### SUPPLIED DATA
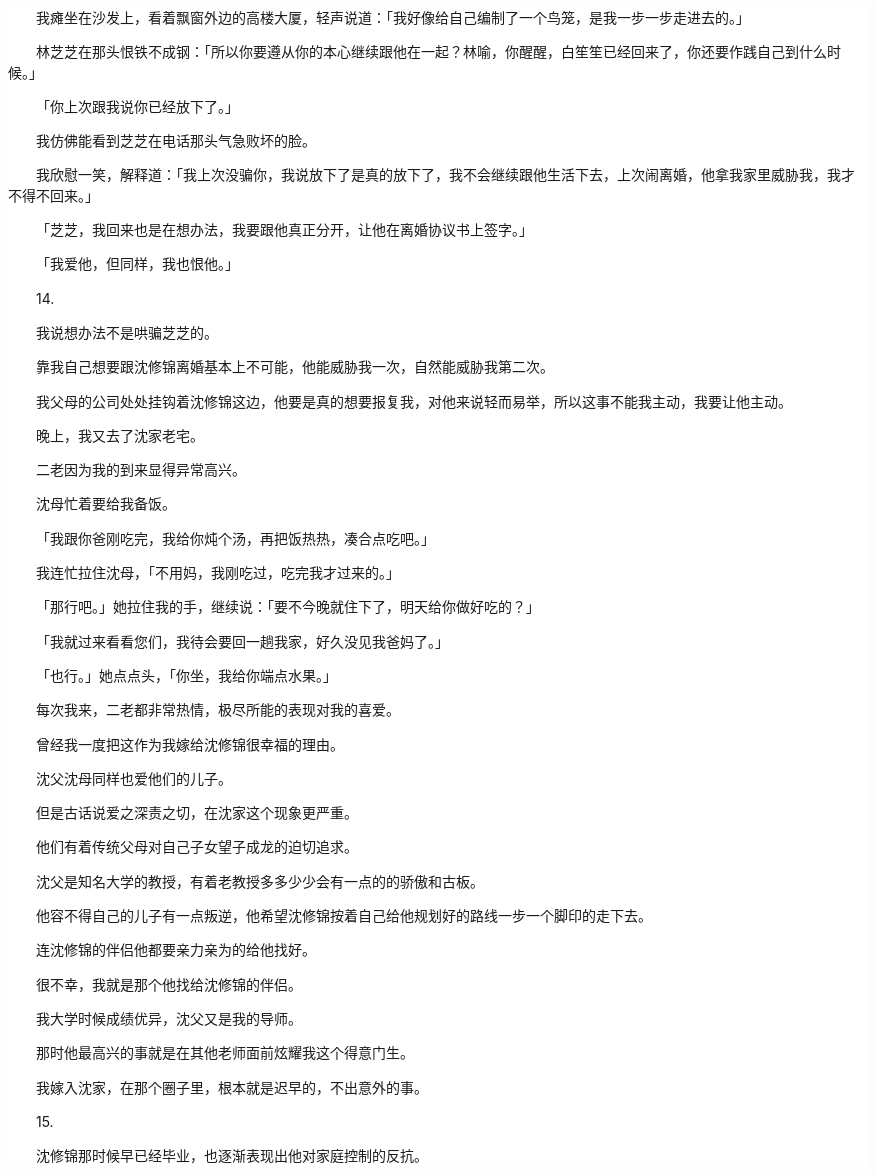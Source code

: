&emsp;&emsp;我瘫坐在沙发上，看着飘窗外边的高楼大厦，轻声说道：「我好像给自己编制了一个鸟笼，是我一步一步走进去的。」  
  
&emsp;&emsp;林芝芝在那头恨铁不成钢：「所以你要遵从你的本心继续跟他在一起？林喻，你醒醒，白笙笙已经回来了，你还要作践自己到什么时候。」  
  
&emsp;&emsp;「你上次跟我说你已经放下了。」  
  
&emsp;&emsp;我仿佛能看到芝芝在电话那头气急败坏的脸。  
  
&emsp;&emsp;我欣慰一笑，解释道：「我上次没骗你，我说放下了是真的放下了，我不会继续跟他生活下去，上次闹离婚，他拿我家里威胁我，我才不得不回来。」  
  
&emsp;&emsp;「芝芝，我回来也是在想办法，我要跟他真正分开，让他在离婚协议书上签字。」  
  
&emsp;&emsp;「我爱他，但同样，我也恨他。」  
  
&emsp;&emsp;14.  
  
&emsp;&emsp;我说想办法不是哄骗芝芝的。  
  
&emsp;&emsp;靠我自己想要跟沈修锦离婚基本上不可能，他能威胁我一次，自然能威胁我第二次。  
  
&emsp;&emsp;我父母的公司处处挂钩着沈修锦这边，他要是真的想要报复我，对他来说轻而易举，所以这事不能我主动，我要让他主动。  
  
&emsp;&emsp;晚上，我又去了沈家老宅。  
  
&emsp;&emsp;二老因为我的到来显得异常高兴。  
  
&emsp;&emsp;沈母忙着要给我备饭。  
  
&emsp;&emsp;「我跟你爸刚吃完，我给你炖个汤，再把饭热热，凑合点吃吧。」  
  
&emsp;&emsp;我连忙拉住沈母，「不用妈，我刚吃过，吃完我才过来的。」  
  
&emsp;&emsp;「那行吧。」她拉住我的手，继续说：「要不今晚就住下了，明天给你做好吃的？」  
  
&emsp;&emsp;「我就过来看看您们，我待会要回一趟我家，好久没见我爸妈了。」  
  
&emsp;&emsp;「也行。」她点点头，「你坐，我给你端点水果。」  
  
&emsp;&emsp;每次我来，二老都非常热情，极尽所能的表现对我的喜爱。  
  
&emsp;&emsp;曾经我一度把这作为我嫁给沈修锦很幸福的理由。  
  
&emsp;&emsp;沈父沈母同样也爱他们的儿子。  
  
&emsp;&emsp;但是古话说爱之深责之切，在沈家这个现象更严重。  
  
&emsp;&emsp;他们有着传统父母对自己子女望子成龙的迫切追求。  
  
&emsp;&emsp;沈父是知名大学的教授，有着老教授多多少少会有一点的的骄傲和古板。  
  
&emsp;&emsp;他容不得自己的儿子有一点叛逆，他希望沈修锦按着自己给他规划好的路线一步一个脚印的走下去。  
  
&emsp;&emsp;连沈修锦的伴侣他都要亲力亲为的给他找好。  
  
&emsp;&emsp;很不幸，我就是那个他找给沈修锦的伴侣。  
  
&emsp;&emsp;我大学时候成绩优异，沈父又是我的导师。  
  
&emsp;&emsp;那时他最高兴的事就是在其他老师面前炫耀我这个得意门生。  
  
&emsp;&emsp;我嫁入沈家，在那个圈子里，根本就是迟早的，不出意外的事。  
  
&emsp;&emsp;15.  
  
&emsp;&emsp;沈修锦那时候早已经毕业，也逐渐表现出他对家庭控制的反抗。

### THE TASK
Print the listing exactly, pictures excluded.

### YOUR SOLUTION
Source code

:&emsp;&emsp;我瘫坐在沙发上，看着飘窗外边的高楼大厦，轻声说道：「我好像给自己编制了一个鸟笼，是我一步一步走进去的。」  
  
&emsp;&emsp;林芝芝在那头恨铁不成钢：「所以你要遵从你的本心继续跟他在一起？林喻，你醒醒，白笙笙已经回来了，你还要作践自己到什么时候。」  
  
&emsp;&emsp;「你上次跟我说你已经放下了。」  
  
&emsp;&emsp;我仿佛能看到芝芝在电话那头气急败坏的脸。  
  
&emsp;&emsp;我欣慰一笑，解释道：「我上次没骗你，我说放下了是真的放下了，我不会继续跟他生活下去，上次闹离婚，他拿我家里威胁我，我才不得不回来。」  
  
&emsp;&emsp;「芝芝，我回来也是在想办法，我要跟他真正分开，让他在离婚协议书上签字。」  
  
&emsp;&emsp;「我爱他，但同样，我也恨他。」  
  
&emsp;&emsp;14.  
  
&emsp;&emsp;我说想办法不是哄骗芝芝的。  
  
&emsp;&emsp;靠我自己想要跟沈修锦离婚基本上不可能，他能威胁我一次，自然能威胁我第二次。  
  
&emsp;&emsp;我父母的公司处处挂钩着沈修锦这边，他要是真的想要报复我，对他来说轻而易举，所以这事不能我主动，我要让他主动。  
  
&emsp;&emsp;晚上，我又去了沈家老宅。  
  
&emsp;&emsp;二老因为我的到来显得异常高兴。  
  
&emsp;&emsp;沈母忙着要给我备饭。  
  
&emsp;&emsp;「我跟你爸刚吃完，我给你炖个汤，再把饭热热，凑合点吃吧。」  
  
&emsp;&emsp;我连忙拉住沈母，「不用妈，我刚吃过，吃完我才过来的。」  
  
&emsp;&emsp;「那行吧。」她拉住我的手，继续说：「要不今晚就住下了，明天给你做好吃的？」  
  
&emsp;&emsp;「我就过来看看您们，我待会要回一趟我家，好久没见我爸妈了。」  
  
&emsp;&emsp;「也行。」她点点头，「你坐，我给你端点水果。」  
  
&emsp;&emsp;每次我来，二老都非常热情，极尽所能的表现对我的喜爱。  
  
&emsp;&emsp;曾经我一度把这作为我嫁给沈修锦很幸福的理由。  
  
&emsp;&emsp;沈父沈母同样也爱他们的儿子。  
  
&emsp;&emsp;但是古话说爱之深责之切，在沈家这个现象更严重。  
  
&emsp;&emsp;他们有着传统父母对自己子女望子成龙的迫切追求。  
  
&emsp;&emsp;沈父是知名大学的教授，有着老教授多多少少会有一点的的骄傲和古板。  
  
&emsp;&emsp;他容不得自己的儿子有一点叛逆，他希望沈修锦按着自己给他规划好的路线一步一个脚印的走下去。  
  
&emsp;&emsp;连沈修锦的伴侣他都要亲力亲为的给他找好。  
  
&emsp;&emsp;很不幸，我就是那个他找给沈修锦的伴侣。  
  
&emsp;&emsp;我大学时候成绩优异，沈父又是我的导师。  
  
&emsp;&emsp;那时他最高兴的事就是在其他老师面前炫耀我这个得意门生。  
  
&emsp;&emsp;我嫁入沈家，在那个圈子里，根本就是迟早的，不出意外的事。  
  
&emsp;&emsp;15.  
  
&emsp;&emsp;沈修锦那时候早已经毕业，也逐渐表现出他对家庭控制的反抗。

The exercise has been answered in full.